*** Opening of Records to use ***

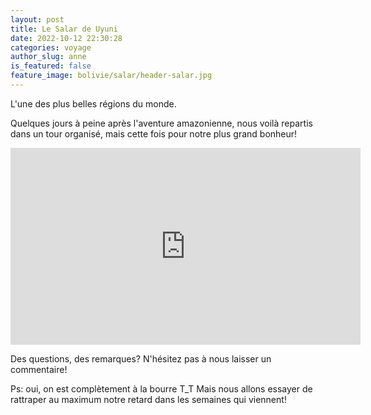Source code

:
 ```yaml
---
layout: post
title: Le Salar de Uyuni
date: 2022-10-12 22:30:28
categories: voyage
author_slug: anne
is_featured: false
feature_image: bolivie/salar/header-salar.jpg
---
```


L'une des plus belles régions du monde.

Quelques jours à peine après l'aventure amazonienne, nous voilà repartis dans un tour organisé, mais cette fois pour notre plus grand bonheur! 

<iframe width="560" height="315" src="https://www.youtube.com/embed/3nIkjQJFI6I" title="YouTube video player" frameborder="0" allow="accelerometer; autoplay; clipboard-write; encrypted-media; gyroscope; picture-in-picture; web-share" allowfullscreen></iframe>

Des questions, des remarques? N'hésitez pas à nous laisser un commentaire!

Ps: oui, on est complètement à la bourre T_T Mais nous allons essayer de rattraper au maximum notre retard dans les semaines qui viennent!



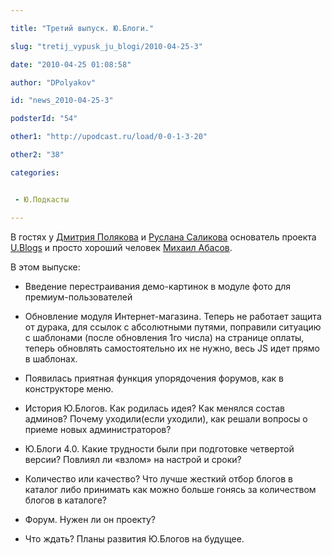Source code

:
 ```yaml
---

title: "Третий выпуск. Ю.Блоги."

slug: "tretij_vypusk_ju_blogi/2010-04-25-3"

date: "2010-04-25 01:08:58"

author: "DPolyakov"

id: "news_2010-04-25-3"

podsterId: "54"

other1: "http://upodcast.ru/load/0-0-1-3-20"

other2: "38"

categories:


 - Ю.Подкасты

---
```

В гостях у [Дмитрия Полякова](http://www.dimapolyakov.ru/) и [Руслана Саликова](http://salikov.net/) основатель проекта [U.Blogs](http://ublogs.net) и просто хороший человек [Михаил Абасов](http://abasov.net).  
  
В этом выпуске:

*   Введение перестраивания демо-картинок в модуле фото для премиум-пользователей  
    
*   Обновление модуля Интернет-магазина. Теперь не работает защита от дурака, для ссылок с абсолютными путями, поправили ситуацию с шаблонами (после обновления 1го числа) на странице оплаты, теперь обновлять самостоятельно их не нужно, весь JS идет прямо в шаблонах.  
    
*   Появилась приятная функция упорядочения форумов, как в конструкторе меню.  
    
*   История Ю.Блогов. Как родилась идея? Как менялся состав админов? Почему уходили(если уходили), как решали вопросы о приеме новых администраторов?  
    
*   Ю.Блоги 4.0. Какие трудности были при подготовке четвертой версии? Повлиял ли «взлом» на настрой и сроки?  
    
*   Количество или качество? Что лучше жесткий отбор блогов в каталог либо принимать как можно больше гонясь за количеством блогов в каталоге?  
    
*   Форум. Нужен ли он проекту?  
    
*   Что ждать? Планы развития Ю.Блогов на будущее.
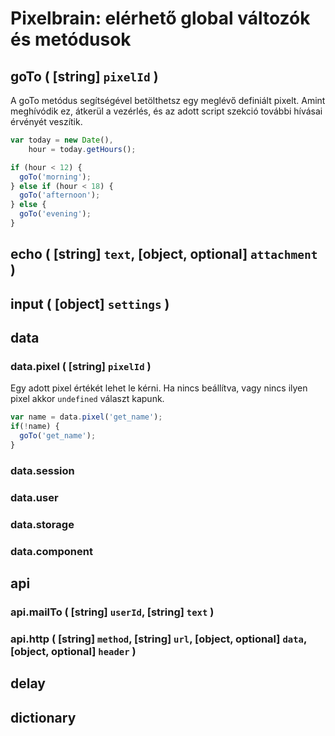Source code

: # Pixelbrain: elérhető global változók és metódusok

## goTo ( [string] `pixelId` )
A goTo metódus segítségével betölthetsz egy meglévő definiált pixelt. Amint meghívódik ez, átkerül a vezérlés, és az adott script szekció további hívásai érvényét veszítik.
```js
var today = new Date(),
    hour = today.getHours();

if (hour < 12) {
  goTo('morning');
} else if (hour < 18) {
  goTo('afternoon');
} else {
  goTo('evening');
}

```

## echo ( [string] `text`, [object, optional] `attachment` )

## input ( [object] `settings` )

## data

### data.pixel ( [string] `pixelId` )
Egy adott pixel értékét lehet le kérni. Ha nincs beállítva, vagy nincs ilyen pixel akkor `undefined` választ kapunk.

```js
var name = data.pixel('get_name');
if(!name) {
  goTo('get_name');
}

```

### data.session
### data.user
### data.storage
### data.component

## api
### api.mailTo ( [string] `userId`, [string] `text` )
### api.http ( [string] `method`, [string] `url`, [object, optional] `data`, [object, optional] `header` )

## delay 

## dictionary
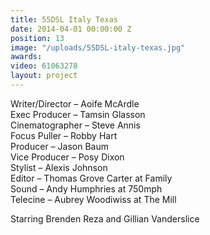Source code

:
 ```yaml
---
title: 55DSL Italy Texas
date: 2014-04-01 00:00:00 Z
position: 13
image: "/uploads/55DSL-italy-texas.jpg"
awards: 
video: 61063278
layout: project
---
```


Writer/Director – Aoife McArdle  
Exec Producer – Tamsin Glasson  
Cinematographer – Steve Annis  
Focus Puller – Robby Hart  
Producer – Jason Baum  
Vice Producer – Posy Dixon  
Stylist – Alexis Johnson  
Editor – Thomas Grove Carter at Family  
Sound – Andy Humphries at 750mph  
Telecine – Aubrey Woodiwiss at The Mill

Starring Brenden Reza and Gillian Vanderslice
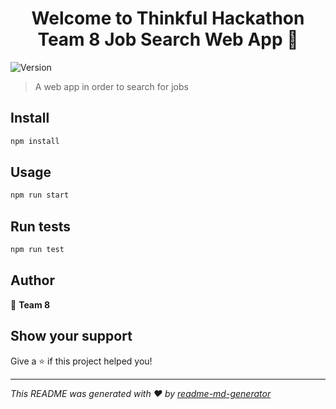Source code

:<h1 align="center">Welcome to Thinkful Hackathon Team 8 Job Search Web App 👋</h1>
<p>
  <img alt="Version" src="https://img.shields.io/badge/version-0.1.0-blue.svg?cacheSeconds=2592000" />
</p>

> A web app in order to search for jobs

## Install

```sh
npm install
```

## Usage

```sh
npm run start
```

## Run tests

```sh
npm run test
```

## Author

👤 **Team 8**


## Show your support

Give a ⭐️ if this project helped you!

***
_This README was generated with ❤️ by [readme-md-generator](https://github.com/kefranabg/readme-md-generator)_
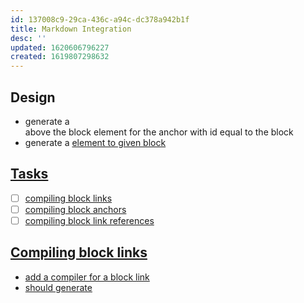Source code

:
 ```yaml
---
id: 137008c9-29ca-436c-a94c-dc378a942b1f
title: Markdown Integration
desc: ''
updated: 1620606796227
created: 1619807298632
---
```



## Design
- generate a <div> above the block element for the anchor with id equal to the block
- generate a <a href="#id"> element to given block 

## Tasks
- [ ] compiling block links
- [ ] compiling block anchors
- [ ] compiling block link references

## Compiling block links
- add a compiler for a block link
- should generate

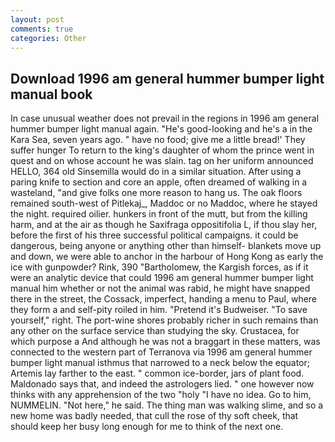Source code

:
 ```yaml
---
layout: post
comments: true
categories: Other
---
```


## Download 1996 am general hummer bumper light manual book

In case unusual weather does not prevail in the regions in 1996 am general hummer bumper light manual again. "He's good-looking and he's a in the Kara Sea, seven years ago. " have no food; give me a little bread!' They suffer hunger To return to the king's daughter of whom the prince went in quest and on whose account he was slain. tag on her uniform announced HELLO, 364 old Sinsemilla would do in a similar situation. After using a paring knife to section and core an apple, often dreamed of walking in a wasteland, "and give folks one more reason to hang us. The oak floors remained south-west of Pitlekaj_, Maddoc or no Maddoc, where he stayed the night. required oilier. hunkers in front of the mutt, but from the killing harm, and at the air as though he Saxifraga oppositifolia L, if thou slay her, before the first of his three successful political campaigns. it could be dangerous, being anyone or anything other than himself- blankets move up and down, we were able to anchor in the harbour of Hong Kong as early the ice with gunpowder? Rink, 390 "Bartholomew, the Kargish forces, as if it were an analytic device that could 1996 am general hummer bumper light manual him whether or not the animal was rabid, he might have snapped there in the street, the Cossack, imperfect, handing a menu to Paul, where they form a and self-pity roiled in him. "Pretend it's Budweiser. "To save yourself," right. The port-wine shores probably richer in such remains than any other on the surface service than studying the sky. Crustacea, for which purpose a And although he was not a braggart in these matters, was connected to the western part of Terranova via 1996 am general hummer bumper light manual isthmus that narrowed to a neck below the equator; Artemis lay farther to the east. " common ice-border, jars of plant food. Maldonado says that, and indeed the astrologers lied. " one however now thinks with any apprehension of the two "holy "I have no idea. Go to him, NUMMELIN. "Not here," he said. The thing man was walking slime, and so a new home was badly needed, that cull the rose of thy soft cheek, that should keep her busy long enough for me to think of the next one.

*** Close of Records to use ***

◆ Task statement
Lines that include the word "https" are to be extracted from the data above.

◆ Response
<iframe width="560" height="315" src="https://www.youtube.com/embed/3nIkjQJFI6I" title="YouTube video player" frameborder="0" allow="accelerometer; autoplay; clipboard-write; encrypted-media; gyroscope; picture-in-picture; web-share" allowfullscreen></iframe>
  <img alt="Version" src="https://img.shields.io/badge/version-0.1.0-blue.svg?cacheSeconds=2592000" />
_This README was generated with ❤️ by [readme-md-generator](https://github.com/kefranabg/readme-md-generator)_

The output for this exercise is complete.